Ms Skarbek said the report demonstrated the significant opportunities for households and the country to improve the efficiency of low-performing Australian homes. The report calls for urgent action from governments and the private sector to start an energy performance renovation wave in Australia.

‘As households battle rising costs of living, supporting home upgrades can help reduce energy bills and prepare homes for more frequent extreme temperatures, while reducing the emissions that contribute to climate change,’ Ms Skarbek said.

The report’s recommendations include:

  • Financial support to homeowners and renters to improve insulation and ventilation and purchase energy-efficient, electric appliances 
  • Support for states and territories to transition existing homes from gas and a commitment to phasing out gas for new homes by mid-2024
  • A national framework for minimum energy efficiency standards in new homes by the end of 2024
  • Mandatory disclosure of home energy efficiency ratings at point of sale or lease
  • National Construction Code voluntary standards for zero carbon homes by 2025
  • Appropriate education to create a skilled workforce to implement energy performance upgrades

Report co-author, Climateworks Centre Program Impact Manager Dr Gill Armstrong, said homes contribute more than 10 per cent of Australia’s total carbon emissions, with many built before the introduction of minimum energy performance requirements.

She said inefficient home design with gaps around windows and doors and between building materials allowed outside air to leak in and out of homes, causing people to turn up their heaters and air conditioning, increasing energy bills and placing large demand on energy supply.

Gas appliances including stoves, heaters and water heaters, could also cause health issues such as asthma, while bushfire smoke could seep into drafty homes, she said.

‘Upgrading the energy performance of existing homes is a win-win-win-win for households, energy networks, industry and climate,’ Dr Armstrong said.

The report identifies three energy performance renovation scenarios and assesses their costs and benefits for households:

  • Quick-fix – with low-cost DIY upgrades to the home’s thermal shell
  • Modest upgrades
  • Climate-ready – with maximum upgrades to the home’s thermal shell 

The report explores the costs and benefits of upgrades for households and the country, including energy and bill savings, emissions reduction, peak electricity demand and other key parameters.
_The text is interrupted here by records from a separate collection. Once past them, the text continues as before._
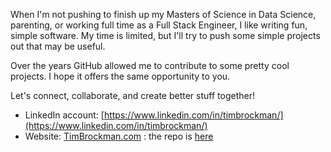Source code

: When I'm not pushing to finish up my Masters of Science in Data Science, parenting, or working full time as a Full Stack Engineer, I like writing fun, simple software. My time is limited, but I'll try to push some simple projects out that may be useful.


Over the years GitHub allowed me to contribute to some pretty cool projects. I hope it offers the same opportunity to you.


Let's connect, collaborate, and create better stuff together!
 - LinkedIn account: [https://www.linkedin.com/in/timbrockman/](https://www.linkedin.com/in/timbrockman/)
 - Website: [TimBrockman.com](https://timbrockman.com) : the repo is [here](https://github.com/timBrockman/timbrockman.com) 
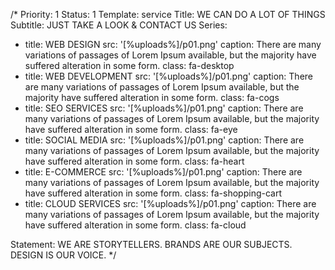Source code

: /*
Priority: 1
Status: 1
Template: service
Title: WE CAN DO A LOT OF THINGS
Subtitle: JUST TAKE A LOOK & CONTACT US
Series:
- title: WEB DESIGN
  src: '[%uploads%]/p01.png'
  caption: There are many variations of passages of Lorem Ipsum available, but the majority have suffered alteration in some form.
  class: fa-desktop
- title: WEB DEVELOPMENT
  src: '[%uploads%]/p01.png'
  caption: There are many variations of passages of Lorem Ipsum available, but the majority have suffered alteration in some form.
  class: fa-cogs
- title: SEO SERVICES
  src: '[%uploads%]/p01.png'
  caption: There are many variations of passages of Lorem Ipsum available, but the majority have suffered alteration in some form.
  class: fa-eye
- title: SOCIAL MEDIA
  src: '[%uploads%]/p01.png'
  caption: There are many variations of passages of Lorem Ipsum available, but the majority have suffered alteration in some form.
  class: fa-heart
- title: E-COMMERCE
  src: '[%uploads%]/p01.png'
  caption: There are many variations of passages of Lorem Ipsum available, but the majority have suffered alteration in some form.
  class: fa-shopping-cart
- title: CLOUD SERVICES
  src: '[%uploads%]/p01.png'
  caption: There are many variations of passages of Lorem Ipsum available, but the majority have suffered alteration in some form.
  class: fa-cloud

Statement: WE ARE STORYTELLERS. BRANDS ARE OUR SUBJECTS. DESIGN IS OUR VOICE.
*/
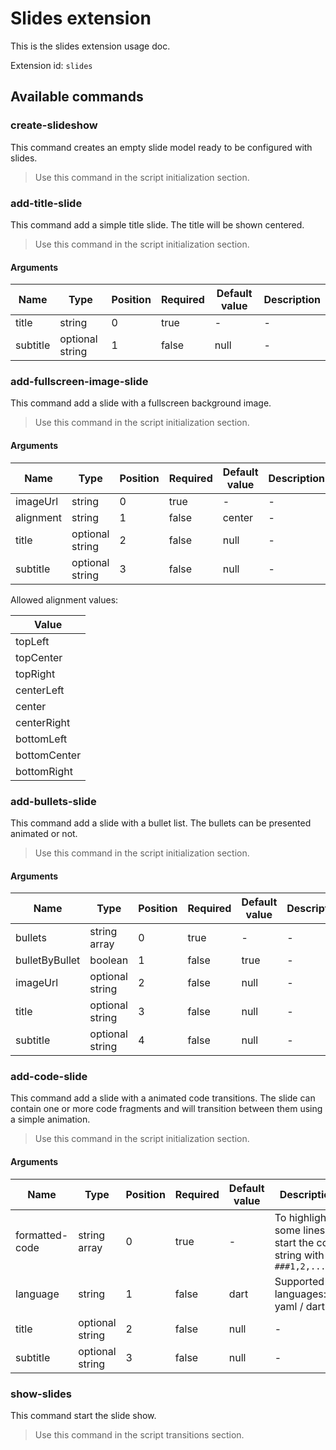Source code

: # Slides extension

This is the slides extension usage doc.

Extension id: `slides`

## Available commands

### create-slideshow

This command creates an empty slide model ready to be configured with slides.

> Use this command in the script initialization section.

### add-title-slide

This command add a simple title slide. The title will be shown centered. 

> Use this command in the script initialization section.

#### Arguments

| Name     | Type            | Position | Required | Default value | Description |
|----------|-----------------|----------|----------|---------------|-------------|
| title    | string          | 0        | true     | -             | -           |
| subtitle | optional string | 1        | false    | null          | -           |

### add-fullscreen-image-slide

This command add a slide with a fullscreen background image.

> Use this command in the script initialization section.

#### Arguments

| Name      | Type            | Position | Required | Default value | Description |
|-----------|-----------------|----------|----------|---------------|-------------|
| imageUrl  | string          | 0        | true     | -             | -           |
| alignment | string          | 1        | false    | center        | -           |
| title     | optional string | 2        | false    | null          | -           |
| subtitle  | optional string | 3        | false    | null          | -           |

Allowed alignment values:

| Value        | 
|--------------|
| topLeft      |
| topCenter    |
| topRight     |
| centerLeft   |
| center       |
| centerRight  |
| bottomLeft   |
| bottomCenter |
| bottomRight  |

### add-bullets-slide

This command add a slide with a bullet list. The bullets can be presented animated or not.

> Use this command in the script initialization section.

#### Arguments

| Name           | Type            | Position | Required | Default value | Description |
|----------------|-----------------|----------|----------|---------------|-------------|
| bullets        | string array    | 0        | true     | -             | -           |
| bulletByBullet | boolean         | 1        | false    | true          | -           |
| imageUrl       | optional string | 2        | false    | null          | -           |
| title          | optional string | 3        | false    | null          | -           |
| subtitle       | optional string | 4        | false    | null          | -           |

### add-code-slide

This command add a slide with a animated code transitions. The slide can contain one or more
code fragments and will transition between them using a simple animation.

> Use this command in the script initialization section.

#### Arguments

| Name           | Type            | Position | Required | Default value | Description                                                         |
|----------------|-----------------|----------|----------|---------------|---------------------------------------------------------------------|
| formatted-code | string array    | 0        | true     | -             | To highlight some lines, start the code string with `###1,2,...###` |
| language       | string          | 1        | false    | dart          | Supported languages: yaml / dart                                    |
| title          | optional string | 2        | false    | null          | -                                                                   |
| subtitle       | optional string | 3        | false    | null          | -                                                                   |

### show-slides

This command start the slide show. 

> Use this command in the script transitions section.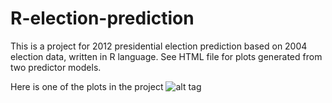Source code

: R-election-prediction
=====================

This is a project for 2012 presidential election prediction based on 2004 election data, written in R language.
See HTML file for plots generated from two predictor models.

Here is one of the plots in the project
![alt tag](https://raw.github.com/clancyhwang/R-election-prediction/rpartcolored.png)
While all scenarios include electrification of appliances, the report also explores the benefits of adding solar in addition to the upgrades.

Dr Armstrong said by upgrading homes more than 20 years old to improve energy performance, the findings show households could save on average between $1,033 and $2,195 on their energy bills depending on dwelling type. Across all dwelling types, this represents an average saving of 43-51 per cent per home.

‘Upgrading homes to the ‘climate-ready’ renovation level, which includes higher levels of insulation, double glazing and heavy drape curtains and airtightness, would achieve the most significant energy savings and emissions reductions, but households need policy support to make this level of renovation cost-effective,’ Dr Armstrong and her co-authors say in the report.

‘Coordination across all levels of government can successfully unlock a renovation wave. The federal government is well-placed to provide coordination as well as policy support in key areas. However, a successful renovation wave will require action from all government levels, industry and the finance sector.’

Dr Armstrong said priority should be given to vulnerable households to support low-income, renters and First Nations people to meet at least the quick-fix level, as they generally live in the most energy-inefficient homes, creating high heating and cooling costs and adverse health impacts.

‘Direct government subsidies can support vulnerable households in which owner-occupiers are unable to access financing. Subsidies to upgrade homes to at least “climate-ready” plus full electrification of appliances will ensure vulnerable households do not miss out on bill savings as a priority,’ she said.

‘If policy supports a “go-all-out, go-fast” approach to energy performance upgrades in homes, a self-sustaining renovation wave will ensure more and more households live in resilient, ‘climate-ready’ homes.’